◆ Required action
For every line in the material, output its text exactly and exclude any image it holds.

◆ Exercise inputs

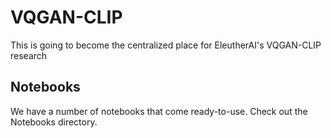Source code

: # VQGAN-CLIP

This is going to become the centralized place for EleutherAI's VQGAN-CLIP research

## Notebooks

We have a number of notebooks that come ready-to-use. Check out the Notebooks directory.
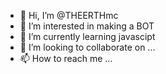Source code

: - 👋 Hi, I’m @THEERTHmc
- 👀 I’m interested in making a BOT
- 🌱 I’m currently learning javascipt
- 💞️ I’m looking to collaborate on ...
- 📫 How to reach me ...
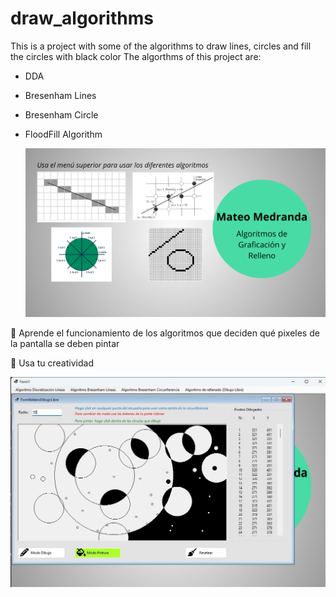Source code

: # draw_algorithms
This is a project with some of the algorithms to draw lines, circles and fill the circles with black color
The algorthms of this project are:
- DDA
- Bresenham Lines
- Bresenham Circle
- FloodFill Algorithm

  ![Captura de pantalla](tarea_relleno_circulo/FondoInicio.png)

📁 Aprende el funcionamiento de los algoritmos que deciden qué pixeles de la pantalla se deben pintar

📁 Usa tu creatividad

  ![Captura de pantalla](tarea_relleno_circulo/grafico.jpg)
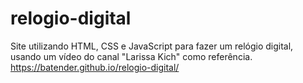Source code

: # relogio-digital
Site utilizando HTML, CSS e JavaScript para fazer um relógio digital, usando um vídeo do canal "Larissa Kich" como referência.
https://batender.github.io/relogio-digital/

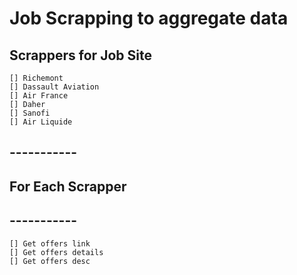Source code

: # Job Scrapping to aggregate data
## Scrappers for Job Site

	[] Richemont
	[] Dassault Aviation
	[] Air France
	[] Daher
	[] Sanofi
	[] Air Liquide

## -----------
## For Each Scrapper
## -----------

	[] Get offers link
	[] Get offers details
	[] Get offers desc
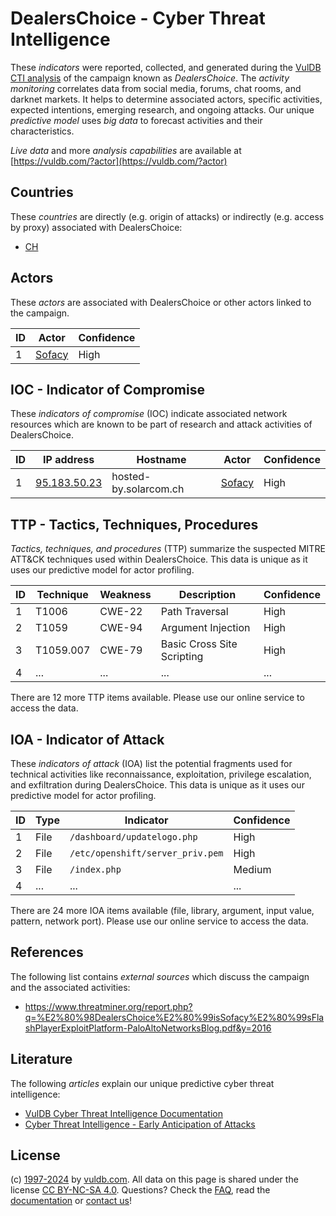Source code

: # DealersChoice - Cyber Threat Intelligence

These _indicators_ were reported, collected, and generated during the [VulDB CTI analysis](https://vuldb.com/?kb.cti) of the campaign known as _DealersChoice_. The _activity monitoring_ correlates data from social media, forums, chat rooms, and darknet markets. It helps to determine associated actors, specific activities, expected intentions, emerging research, and ongoing attacks. Our unique _predictive model_ uses _big data_ to forecast activities and their characteristics.

_Live data_ and more _analysis capabilities_ are available at [https://vuldb.com/?actor](https://vuldb.com/?actor)

## Countries

These _countries_ are directly (e.g. origin of attacks) or indirectly (e.g. access by proxy) associated with DealersChoice:

* [CH](https://vuldb.com/?country.ch)

## Actors

These _actors_ are associated with DealersChoice or other actors linked to the campaign.

ID | Actor | Confidence
-- | ----- | ----------
1 | [Sofacy](https://vuldb.com/?actor.sofacy) | High

## IOC - Indicator of Compromise

These _indicators of compromise_ (IOC) indicate associated network resources which are known to be part of research and attack activities of DealersChoice.

ID | IP address | Hostname | Actor | Confidence
-- | ---------- | -------- | ----- | ----------
1 | [95.183.50.23](https://vuldb.com/?ip.95.183.50.23) | hosted-by.solarcom.ch | [Sofacy](https://vuldb.com/?actor.sofacy) | High

## TTP - Tactics, Techniques, Procedures

_Tactics, techniques, and procedures_ (TTP) summarize the suspected MITRE ATT&CK techniques used within DealersChoice. This data is unique as it uses our predictive model for actor profiling.

ID | Technique | Weakness | Description | Confidence
-- | --------- | -------- | ----------- | ----------
1 | T1006 | CWE-22 | Path Traversal | High
2 | T1059 | CWE-94 | Argument Injection | High
3 | T1059.007 | CWE-79 | Basic Cross Site Scripting | High
4 | ... | ... | ... | ...

There are 12 more TTP items available. Please use our online service to access the data.

## IOA - Indicator of Attack

These _indicators of attack_ (IOA) list the potential fragments used for technical activities like reconnaissance, exploitation, privilege escalation, and exfiltration during DealersChoice. This data is unique as it uses our predictive model for actor profiling.

ID | Type | Indicator | Confidence
-- | ---- | --------- | ----------
1 | File | `/dashboard/updatelogo.php` | High
2 | File | `/etc/openshift/server_priv.pem` | High
3 | File | `/index.php` | Medium
4 | ... | ... | ...

There are 24 more IOA items available (file, library, argument, input value, pattern, network port). Please use our online service to access the data.

## References

The following list contains _external sources_ which discuss the campaign and the associated activities:

* https://www.threatminer.org/report.php?q=%E2%80%98DealersChoice%E2%80%99isSofacy%E2%80%99sFlashPlayerExploitPlatform-PaloAltoNetworksBlog.pdf&y=2016

## Literature

The following _articles_ explain our unique predictive cyber threat intelligence:

* [VulDB Cyber Threat Intelligence Documentation](https://vuldb.com/?kb.cti)
* [Cyber Threat Intelligence - Early Anticipation of Attacks](https://www.scip.ch/en/?labs.20201022)

## License

(c) [1997-2024](https://vuldb.com/?kb.changelog) by [vuldb.com](https://vuldb.com/?kb.about). All data on this page is shared under the license [CC BY-NC-SA 4.0](https://creativecommons.org/licenses/by-nc-sa/4.0/). Questions? Check the [FAQ](https://vuldb.com/?kb.faq), read the [documentation](https://vuldb.com/?kb) or [contact us](https://vuldb.com/?contact)!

◆ Expected answer
Source code

: # VQGAN-CLIP

This is going to become the centralized place for EleutherAI's VQGAN-CLIP research

## Notebooks

We have a number of notebooks that come ready-to-use. Check out the Notebooks directory.
Source code

: - 👋 Hi, I’m @THEERTHmc
- 👀 I’m interested in making a BOT
- 🌱 I’m currently learning javascipt
- 💞️ I’m looking to collaborate on ...
- 📫 How to reach me ...
Source code

: # draw_algorithms
This is a project with some of the algorithms to draw lines, circles and fill the circles with black color
The algorthms of this project are:
- DDA
- Bresenham Lines
- Bresenham Circle
- FloodFill Algorithm

  ![Captura de pantalla](tarea_relleno_circulo/FondoInicio.png)

📁 Aprende el funcionamiento de los algoritmos que deciden qué pixeles de la pantalla se deben pintar

📁 Usa tu creatividad

  ![Captura de pantalla](tarea_relleno_circulo/grafico.jpg)
Source code

: # relogio-digital
Site utilizando HTML, CSS e JavaScript para fazer um relógio digital, usando um vídeo do canal "Larissa Kich" como referência.
https://batender.github.io/relogio-digital/

Source code

: # Job Scrapping to aggregate data
## Scrappers for Job Site

	[] Richemont
	[] Dassault Aviation
	[] Air France
	[] Daher
	[] Sanofi
	[] Air Liquide

## -----------
## For Each Scrapper
## -----------

	[] Get offers link
	[] Get offers details
	[] Get offers desc
Source code

: # DealersChoice - Cyber Threat Intelligence

These _indicators_ were reported, collected, and generated during the [VulDB CTI analysis](https://vuldb.com/?kb.cti) of the campaign known as _DealersChoice_. The _activity monitoring_ correlates data from social media, forums, chat rooms, and darknet markets. It helps to determine associated actors, specific activities, expected intentions, emerging research, and ongoing attacks. Our unique _predictive model_ uses _big data_ to forecast activities and their characteristics.

_Live data_ and more _analysis capabilities_ are available at [https://vuldb.com/?actor](https://vuldb.com/?actor)

## Countries

These _countries_ are directly (e.g. origin of attacks) or indirectly (e.g. access by proxy) associated with DealersChoice:

* [CH](https://vuldb.com/?country.ch)

## Actors

These _actors_ are associated with DealersChoice or other actors linked to the campaign.

ID | Actor | Confidence
-- | ----- | ----------
1 | [Sofacy](https://vuldb.com/?actor.sofacy) | High

## IOC - Indicator of Compromise

These _indicators of compromise_ (IOC) indicate associated network resources which are known to be part of research and attack activities of DealersChoice.

ID | IP address | Hostname | Actor | Confidence
-- | ---------- | -------- | ----- | ----------
1 | [95.183.50.23](https://vuldb.com/?ip.95.183.50.23) | hosted-by.solarcom.ch | [Sofacy](https://vuldb.com/?actor.sofacy) | High

## TTP - Tactics, Techniques, Procedures

_Tactics, techniques, and procedures_ (TTP) summarize the suspected MITRE ATT&CK techniques used within DealersChoice. This data is unique as it uses our predictive model for actor profiling.

ID | Technique | Weakness | Description | Confidence
-- | --------- | -------- | ----------- | ----------
1 | T1006 | CWE-22 | Path Traversal | High
2 | T1059 | CWE-94 | Argument Injection | High
3 | T1059.007 | CWE-79 | Basic Cross Site Scripting | High
4 | ... | ... | ... | ...

There are 12 more TTP items available. Please use our online service to access the data.

## IOA - Indicator of Attack

These _indicators of attack_ (IOA) list the potential fragments used for technical activities like reconnaissance, exploitation, privilege escalation, and exfiltration during DealersChoice. This data is unique as it uses our predictive model for actor profiling.

ID | Type | Indicator | Confidence
-- | ---- | --------- | ----------
1 | File | `/dashboard/updatelogo.php` | High
2 | File | `/etc/openshift/server_priv.pem` | High
3 | File | `/index.php` | Medium
4 | ... | ... | ...

There are 24 more IOA items available (file, library, argument, input value, pattern, network port). Please use our online service to access the data.

## References

The following list contains _external sources_ which discuss the campaign and the associated activities:

* https://www.threatminer.org/report.php?q=%E2%80%98DealersChoice%E2%80%99isSofacy%E2%80%99sFlashPlayerExploitPlatform-PaloAltoNetworksBlog.pdf&y=2016

## Literature

The following _articles_ explain our unique predictive cyber threat intelligence:

* [VulDB Cyber Threat Intelligence Documentation](https://vuldb.com/?kb.cti)
* [Cyber Threat Intelligence - Early Anticipation of Attacks](https://www.scip.ch/en/?labs.20201022)

## License

(c) [1997-2024](https://vuldb.com/?kb.changelog) by [vuldb.com](https://vuldb.com/?kb.about). All data on this page is shared under the license [CC BY-NC-SA 4.0](https://creativecommons.org/licenses/by-nc-sa/4.0/). Questions? Check the [FAQ](https://vuldb.com/?kb.faq), read the [documentation](https://vuldb.com/?kb) or [contact us](https://vuldb.com/?contact)!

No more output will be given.